ACTION ITEM: Nothing in the records may be dropped or altered when you repeat them.

PROVIDED ENTRIES:
—————

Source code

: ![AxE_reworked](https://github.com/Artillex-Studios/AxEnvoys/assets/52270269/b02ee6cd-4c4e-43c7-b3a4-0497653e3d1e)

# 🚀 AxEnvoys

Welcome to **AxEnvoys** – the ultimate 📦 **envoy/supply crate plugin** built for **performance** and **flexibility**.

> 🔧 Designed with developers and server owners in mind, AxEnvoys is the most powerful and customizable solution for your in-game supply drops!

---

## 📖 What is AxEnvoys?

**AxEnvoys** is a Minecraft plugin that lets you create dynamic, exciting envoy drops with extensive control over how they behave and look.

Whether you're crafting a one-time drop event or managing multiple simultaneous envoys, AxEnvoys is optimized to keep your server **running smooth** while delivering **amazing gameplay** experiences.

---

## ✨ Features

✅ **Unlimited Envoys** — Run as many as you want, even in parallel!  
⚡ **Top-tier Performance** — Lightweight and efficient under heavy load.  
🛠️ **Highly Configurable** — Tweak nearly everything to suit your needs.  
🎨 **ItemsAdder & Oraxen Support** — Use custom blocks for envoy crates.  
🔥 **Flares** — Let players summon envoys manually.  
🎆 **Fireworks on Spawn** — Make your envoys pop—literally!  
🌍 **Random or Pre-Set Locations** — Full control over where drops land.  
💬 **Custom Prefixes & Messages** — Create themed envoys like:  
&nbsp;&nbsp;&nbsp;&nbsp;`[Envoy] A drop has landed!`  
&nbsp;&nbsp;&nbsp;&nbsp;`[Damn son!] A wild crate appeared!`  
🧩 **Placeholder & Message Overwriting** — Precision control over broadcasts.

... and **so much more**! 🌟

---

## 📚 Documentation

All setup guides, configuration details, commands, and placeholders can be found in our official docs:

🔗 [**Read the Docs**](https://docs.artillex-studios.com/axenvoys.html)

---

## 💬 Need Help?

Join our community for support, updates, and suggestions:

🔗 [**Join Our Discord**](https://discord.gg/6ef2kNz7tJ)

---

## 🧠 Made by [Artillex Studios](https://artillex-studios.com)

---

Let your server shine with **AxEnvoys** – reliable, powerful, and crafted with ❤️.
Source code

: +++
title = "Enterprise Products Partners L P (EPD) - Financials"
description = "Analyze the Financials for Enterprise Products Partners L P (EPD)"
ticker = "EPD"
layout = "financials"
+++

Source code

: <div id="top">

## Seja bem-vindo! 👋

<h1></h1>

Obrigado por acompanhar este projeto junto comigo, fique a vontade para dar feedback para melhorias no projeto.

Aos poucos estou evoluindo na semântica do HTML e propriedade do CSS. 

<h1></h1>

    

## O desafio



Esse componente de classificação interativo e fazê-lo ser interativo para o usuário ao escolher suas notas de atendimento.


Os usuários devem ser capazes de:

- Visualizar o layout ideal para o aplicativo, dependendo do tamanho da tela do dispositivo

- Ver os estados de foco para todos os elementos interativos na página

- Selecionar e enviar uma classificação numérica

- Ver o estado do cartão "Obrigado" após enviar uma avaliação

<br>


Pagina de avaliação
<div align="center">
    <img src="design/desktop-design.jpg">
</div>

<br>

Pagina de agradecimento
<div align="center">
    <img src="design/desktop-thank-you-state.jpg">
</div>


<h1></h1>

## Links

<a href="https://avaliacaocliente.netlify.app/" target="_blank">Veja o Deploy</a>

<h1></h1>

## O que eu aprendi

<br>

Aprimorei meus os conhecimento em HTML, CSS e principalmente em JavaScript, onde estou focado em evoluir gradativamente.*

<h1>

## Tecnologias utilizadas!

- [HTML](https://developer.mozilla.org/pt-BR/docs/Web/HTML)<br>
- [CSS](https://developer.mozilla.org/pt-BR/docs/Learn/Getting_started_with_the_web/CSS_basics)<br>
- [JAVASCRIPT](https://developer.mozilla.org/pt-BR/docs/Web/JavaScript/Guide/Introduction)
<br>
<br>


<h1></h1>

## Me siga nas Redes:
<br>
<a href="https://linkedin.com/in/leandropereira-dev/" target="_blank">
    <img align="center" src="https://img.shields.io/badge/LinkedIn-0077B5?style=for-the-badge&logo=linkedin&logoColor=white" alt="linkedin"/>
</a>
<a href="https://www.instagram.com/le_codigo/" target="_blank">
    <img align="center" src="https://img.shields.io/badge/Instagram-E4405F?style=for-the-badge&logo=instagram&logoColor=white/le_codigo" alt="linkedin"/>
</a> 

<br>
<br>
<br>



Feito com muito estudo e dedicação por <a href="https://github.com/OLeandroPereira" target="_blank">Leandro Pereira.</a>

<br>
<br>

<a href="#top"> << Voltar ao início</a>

—————

EXERCISE SOLUTION:
Source code

: ![AxE_reworked](https://github.com/Artillex-Studios/AxEnvoys/assets/52270269/b02ee6cd-4c4e-43c7-b3a4-0497653e3d1e)

# 🚀 AxEnvoys

Welcome to **AxEnvoys** – the ultimate 📦 **envoy/supply crate plugin** built for **performance** and **flexibility**.

> 🔧 Designed with developers and server owners in mind, AxEnvoys is the most powerful and customizable solution for your in-game supply drops!

---

## 📖 What is AxEnvoys?

**AxEnvoys** is a Minecraft plugin that lets you create dynamic, exciting envoy drops with extensive control over how they behave and look.

Whether you're crafting a one-time drop event or managing multiple simultaneous envoys, AxEnvoys is optimized to keep your server **running smooth** while delivering **amazing gameplay** experiences.

---

## ✨ Features

✅ **Unlimited Envoys** — Run as many as you want, even in parallel!  
⚡ **Top-tier Performance** — Lightweight and efficient under heavy load.  
🛠️ **Highly Configurable** — Tweak nearly everything to suit your needs.  
🎨 **ItemsAdder & Oraxen Support** — Use custom blocks for envoy crates.  
🔥 **Flares** — Let players summon envoys manually.  
🎆 **Fireworks on Spawn** — Make your envoys pop—literally!  
🌍 **Random or Pre-Set Locations** — Full control over where drops land.  
💬 **Custom Prefixes & Messages** — Create themed envoys like:  
&nbsp;&nbsp;&nbsp;&nbsp;`[Envoy] A drop has landed!`  
&nbsp;&nbsp;&nbsp;&nbsp;`[Damn son!] A wild crate appeared!`  
🧩 **Placeholder & Message Overwriting** — Precision control over broadcasts.

... and **so much more**! 🌟

---

## 📚 Documentation

All setup guides, configuration details, commands, and placeholders can be found in our official docs:

🔗 [**Read the Docs**](https://docs.artillex-studios.com/axenvoys.html)

---

## 💬 Need Help?

Join our community for support, updates, and suggestions:

🔗 [**Join Our Discord**](https://discord.gg/6ef2kNz7tJ)

---

## 🧠 Made by [Artillex Studios](https://artillex-studios.com)

---

Let your server shine with **AxEnvoys** – reliable, powerful, and crafted with ❤️.
Source code

: +++
title = "Enterprise Products Partners L P (EPD) - Financials"
description = "Analyze the Financials for Enterprise Products Partners L P (EPD)"
ticker = "EPD"
layout = "financials"
+++

Source code

: <div id="top">

## Seja bem-vindo! 👋

<h1></h1>

Obrigado por acompanhar este projeto junto comigo, fique a vontade para dar feedback para melhorias no projeto.

Aos poucos estou evoluindo na semântica do HTML e propriedade do CSS. 

<h1></h1>

    

## O desafio



Esse componente de classificação interativo e fazê-lo ser interativo para o usuário ao escolher suas notas de atendimento.


Os usuários devem ser capazes de:

- Visualizar o layout ideal para o aplicativo, dependendo do tamanho da tela do dispositivo

- Ver os estados de foco para todos os elementos interativos na página

- Selecionar e enviar uma classificação numérica

- Ver o estado do cartão "Obrigado" após enviar uma avaliação

<br>


Pagina de avaliação
<div align="center">
    <img src="design/desktop-design.jpg">
</div>

<br>

Pagina de agradecimento
<div align="center">
    <img src="design/desktop-thank-you-state.jpg">
</div>


<h1></h1>

## Links

<a href="https://avaliacaocliente.netlify.app/" target="_blank">Veja o Deploy</a>

<h1></h1>

## O que eu aprendi

<br>

Aprimorei meus os conhecimento em HTML, CSS e principalmente em JavaScript, onde estou focado em evoluir gradativamente.*

<h1>

## Tecnologias utilizadas!

- [HTML](https://developer.mozilla.org/pt-BR/docs/Web/HTML)<br>
- [CSS](https://developer.mozilla.org/pt-BR/docs/Learn/Getting_started_with_the_web/CSS_basics)<br>
- [JAVASCRIPT](https://developer.mozilla.org/pt-BR/docs/Web/JavaScript/Guide/Introduction)
<br>
<br>


<h1></h1>

## Me siga nas Redes:
<br>
<a href="https://linkedin.com/in/leandropereira-dev/" target="_blank">
    <img align="center" src="https://img.shields.io/badge/LinkedIn-0077B5?style=for-the-badge&logo=linkedin&logoColor=white" alt="linkedin"/>
</a>
<a href="https://www.instagram.com/le_codigo/" target="_blank">
    <img align="center" src="https://img.shields.io/badge/Instagram-E4405F?style=for-the-badge&logo=instagram&logoColor=white/le_codigo" alt="linkedin"/>
</a> 

<br>
<br>
<br>



Feito com muito estudo e dedicação por <a href="https://github.com/OLeandroPereira" target="_blank">Leandro Pereira.</a>

<br>
<br>

<a href="#top"> << Voltar ao início</a>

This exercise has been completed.